The Shins/Grandaddy ****
Review by: Fiona Shepherd
The 6 Music Festival line-up continued to throw up sonic delights aplenty on Saturday with this double bill of US indie royalty. Returning to the fray after a decade-long hiatus, Californian outfit Grandaddy simply picked up where they left off with frontman Jason Lytle’s wispy, plaintive voice bolstered by an atmospheric and often quite rocking recipe of distorted guitars, mournful keyboards, analogue synthesizer effects and unexpectedly epic riffing.
Lytle managed to resist the audience’s goading to make unbroadcastable utterances on live radio. His response instead was to play A.M. 180, one of the catchiest radio earworms with its fairground organ hook, while the Y2K blues of He’s Simple, He’s Dumb, He’s the Pilot showcased their more epic aspirations.

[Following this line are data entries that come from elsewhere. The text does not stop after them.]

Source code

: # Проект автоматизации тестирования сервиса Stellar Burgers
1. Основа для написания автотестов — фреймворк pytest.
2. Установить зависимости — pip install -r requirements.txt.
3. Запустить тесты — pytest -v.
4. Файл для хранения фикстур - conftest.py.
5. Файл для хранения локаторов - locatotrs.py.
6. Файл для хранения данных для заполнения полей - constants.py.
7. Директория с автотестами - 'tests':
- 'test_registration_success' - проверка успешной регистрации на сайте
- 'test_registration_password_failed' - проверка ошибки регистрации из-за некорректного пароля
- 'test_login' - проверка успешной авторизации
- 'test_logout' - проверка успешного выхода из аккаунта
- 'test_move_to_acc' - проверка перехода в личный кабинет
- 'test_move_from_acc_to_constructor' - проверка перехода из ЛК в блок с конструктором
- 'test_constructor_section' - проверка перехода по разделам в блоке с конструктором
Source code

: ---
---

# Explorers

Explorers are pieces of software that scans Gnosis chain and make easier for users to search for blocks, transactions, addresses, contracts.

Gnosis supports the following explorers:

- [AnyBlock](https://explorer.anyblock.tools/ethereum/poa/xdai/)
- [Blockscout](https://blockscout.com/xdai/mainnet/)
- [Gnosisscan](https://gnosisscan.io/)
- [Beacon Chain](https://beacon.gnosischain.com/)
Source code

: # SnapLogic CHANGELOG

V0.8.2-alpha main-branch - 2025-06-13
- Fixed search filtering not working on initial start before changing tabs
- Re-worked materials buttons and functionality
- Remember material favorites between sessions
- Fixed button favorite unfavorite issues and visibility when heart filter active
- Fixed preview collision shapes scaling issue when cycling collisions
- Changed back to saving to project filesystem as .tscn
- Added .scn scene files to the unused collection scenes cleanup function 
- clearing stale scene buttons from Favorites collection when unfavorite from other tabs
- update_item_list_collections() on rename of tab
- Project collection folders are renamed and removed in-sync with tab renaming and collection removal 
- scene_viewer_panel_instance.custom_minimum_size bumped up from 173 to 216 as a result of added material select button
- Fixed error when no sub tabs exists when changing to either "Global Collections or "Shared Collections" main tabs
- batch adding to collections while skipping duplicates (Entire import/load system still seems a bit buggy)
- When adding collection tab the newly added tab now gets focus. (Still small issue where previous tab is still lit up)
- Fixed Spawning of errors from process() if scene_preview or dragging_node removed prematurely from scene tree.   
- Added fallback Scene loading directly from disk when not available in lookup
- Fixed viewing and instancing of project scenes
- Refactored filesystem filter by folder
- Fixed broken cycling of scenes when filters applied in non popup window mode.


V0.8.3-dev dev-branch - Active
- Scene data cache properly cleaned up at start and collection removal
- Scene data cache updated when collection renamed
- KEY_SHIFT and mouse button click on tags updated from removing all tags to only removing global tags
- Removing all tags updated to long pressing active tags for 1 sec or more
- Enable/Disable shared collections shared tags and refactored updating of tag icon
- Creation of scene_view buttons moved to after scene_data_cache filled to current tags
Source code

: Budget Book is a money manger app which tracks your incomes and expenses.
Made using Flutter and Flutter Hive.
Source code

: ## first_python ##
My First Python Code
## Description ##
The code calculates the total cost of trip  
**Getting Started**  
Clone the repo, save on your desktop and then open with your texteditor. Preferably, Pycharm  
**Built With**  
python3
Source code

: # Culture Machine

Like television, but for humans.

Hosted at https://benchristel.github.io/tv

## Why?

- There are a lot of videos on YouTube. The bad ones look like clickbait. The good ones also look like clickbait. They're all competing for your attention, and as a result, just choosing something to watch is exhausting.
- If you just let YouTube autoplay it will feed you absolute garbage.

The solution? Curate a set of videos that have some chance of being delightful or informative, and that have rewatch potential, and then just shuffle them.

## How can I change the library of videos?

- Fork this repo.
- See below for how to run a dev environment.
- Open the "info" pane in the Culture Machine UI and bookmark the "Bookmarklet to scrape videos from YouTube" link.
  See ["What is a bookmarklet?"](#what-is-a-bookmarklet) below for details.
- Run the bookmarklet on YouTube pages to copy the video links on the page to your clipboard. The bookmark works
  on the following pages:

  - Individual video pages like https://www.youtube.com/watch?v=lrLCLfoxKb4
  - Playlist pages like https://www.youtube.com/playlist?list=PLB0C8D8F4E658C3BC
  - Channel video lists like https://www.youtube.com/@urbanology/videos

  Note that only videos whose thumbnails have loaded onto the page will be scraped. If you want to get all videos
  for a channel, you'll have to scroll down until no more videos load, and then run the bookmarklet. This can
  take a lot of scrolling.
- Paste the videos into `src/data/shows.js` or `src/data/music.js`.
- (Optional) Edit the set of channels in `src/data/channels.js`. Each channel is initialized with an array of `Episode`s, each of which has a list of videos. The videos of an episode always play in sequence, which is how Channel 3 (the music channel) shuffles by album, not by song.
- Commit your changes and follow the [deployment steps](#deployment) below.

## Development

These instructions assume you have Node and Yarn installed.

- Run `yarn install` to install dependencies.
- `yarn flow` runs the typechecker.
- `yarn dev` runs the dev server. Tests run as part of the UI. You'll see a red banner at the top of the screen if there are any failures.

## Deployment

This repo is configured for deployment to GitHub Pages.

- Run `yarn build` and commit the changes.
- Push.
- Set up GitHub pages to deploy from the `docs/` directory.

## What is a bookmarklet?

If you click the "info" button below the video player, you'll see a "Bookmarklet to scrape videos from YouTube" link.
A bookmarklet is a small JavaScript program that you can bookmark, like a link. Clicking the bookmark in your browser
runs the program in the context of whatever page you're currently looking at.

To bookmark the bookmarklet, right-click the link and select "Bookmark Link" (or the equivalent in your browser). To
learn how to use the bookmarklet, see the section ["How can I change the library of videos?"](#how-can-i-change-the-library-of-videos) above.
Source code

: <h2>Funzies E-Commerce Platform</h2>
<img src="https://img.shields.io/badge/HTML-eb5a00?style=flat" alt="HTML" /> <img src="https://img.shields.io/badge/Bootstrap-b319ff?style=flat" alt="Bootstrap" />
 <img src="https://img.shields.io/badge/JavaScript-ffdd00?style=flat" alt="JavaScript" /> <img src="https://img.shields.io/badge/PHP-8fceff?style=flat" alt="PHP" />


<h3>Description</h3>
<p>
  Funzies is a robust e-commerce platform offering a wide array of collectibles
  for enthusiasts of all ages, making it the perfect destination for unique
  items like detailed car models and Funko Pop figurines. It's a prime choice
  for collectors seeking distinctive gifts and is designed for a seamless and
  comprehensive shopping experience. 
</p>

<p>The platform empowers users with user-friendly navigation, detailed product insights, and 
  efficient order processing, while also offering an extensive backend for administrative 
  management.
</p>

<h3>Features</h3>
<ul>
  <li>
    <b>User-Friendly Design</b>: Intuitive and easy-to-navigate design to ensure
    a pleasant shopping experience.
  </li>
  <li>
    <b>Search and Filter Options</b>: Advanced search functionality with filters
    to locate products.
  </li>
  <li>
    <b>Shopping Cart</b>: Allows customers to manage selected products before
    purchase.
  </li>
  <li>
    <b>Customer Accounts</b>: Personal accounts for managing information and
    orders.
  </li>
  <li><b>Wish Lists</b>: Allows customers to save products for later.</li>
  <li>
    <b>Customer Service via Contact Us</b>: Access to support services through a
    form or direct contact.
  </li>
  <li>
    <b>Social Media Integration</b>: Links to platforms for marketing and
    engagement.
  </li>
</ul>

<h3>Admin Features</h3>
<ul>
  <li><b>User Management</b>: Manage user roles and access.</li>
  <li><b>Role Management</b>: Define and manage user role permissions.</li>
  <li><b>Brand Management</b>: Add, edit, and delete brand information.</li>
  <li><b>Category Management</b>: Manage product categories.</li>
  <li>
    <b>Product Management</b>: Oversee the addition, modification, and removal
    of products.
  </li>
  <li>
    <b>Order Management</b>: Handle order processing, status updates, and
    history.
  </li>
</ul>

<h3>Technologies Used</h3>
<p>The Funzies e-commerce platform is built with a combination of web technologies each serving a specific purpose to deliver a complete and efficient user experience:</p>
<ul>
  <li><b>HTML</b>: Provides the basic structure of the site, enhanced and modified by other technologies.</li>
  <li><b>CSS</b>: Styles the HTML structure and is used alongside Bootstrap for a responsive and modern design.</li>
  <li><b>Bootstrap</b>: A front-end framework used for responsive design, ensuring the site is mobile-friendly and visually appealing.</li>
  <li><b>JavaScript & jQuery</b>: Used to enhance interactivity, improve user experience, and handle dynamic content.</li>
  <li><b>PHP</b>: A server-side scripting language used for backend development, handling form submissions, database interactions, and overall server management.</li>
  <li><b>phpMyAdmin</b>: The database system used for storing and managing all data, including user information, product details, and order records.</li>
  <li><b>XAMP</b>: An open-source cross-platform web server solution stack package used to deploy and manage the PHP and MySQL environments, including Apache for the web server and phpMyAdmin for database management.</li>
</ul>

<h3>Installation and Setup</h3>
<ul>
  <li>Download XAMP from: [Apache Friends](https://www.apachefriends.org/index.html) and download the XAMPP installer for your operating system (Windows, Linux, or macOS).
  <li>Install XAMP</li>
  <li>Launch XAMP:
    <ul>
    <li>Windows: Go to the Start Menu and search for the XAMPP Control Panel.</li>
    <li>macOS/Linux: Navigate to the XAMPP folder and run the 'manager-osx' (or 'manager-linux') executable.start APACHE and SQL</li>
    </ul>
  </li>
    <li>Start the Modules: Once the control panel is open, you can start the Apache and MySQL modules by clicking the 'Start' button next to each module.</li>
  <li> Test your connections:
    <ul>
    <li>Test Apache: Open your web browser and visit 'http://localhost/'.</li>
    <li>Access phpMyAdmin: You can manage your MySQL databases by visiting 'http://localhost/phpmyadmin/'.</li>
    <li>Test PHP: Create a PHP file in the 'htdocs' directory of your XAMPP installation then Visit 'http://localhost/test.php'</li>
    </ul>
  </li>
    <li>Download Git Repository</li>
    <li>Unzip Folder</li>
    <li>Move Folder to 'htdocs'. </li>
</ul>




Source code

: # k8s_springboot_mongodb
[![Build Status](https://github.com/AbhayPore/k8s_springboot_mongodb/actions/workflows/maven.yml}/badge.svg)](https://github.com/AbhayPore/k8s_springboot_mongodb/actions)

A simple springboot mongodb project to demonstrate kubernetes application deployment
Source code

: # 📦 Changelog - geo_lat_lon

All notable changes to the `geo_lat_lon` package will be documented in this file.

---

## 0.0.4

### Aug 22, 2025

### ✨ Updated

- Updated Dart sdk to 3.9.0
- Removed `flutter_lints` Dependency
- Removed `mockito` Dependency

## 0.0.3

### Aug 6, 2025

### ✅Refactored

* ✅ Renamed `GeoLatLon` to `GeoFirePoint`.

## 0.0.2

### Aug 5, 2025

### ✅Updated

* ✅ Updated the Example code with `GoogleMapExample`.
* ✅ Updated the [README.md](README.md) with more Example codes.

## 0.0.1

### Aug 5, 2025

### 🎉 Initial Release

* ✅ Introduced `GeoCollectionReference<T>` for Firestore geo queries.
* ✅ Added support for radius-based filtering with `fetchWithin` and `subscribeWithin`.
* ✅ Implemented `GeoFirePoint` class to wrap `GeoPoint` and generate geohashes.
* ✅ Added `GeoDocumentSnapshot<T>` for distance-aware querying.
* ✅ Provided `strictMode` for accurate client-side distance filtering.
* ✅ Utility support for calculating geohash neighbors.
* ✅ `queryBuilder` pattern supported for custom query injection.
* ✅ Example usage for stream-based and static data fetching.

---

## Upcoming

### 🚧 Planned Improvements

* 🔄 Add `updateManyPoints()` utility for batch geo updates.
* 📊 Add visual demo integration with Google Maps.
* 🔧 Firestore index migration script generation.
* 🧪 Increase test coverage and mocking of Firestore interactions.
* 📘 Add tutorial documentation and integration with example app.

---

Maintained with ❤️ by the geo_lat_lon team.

The Shins, hailing from Glasgow’s spiritual twin city of Portland, Oregon, are led by sensitive soul James Mercer, a man who keens most winningly in his soaring tenor but was a much more extrovert proposition when buoyed up by his endearingly keen band.
This was nothing if not a dynamic set, encompassing the rollicking rootsy new wave mix of Half a Million as well as a couple of country-influenced ditties, one with duetting fiddles and a cheering reference to fellow 6 Music Fest favourites the Jesus & Mary Chain.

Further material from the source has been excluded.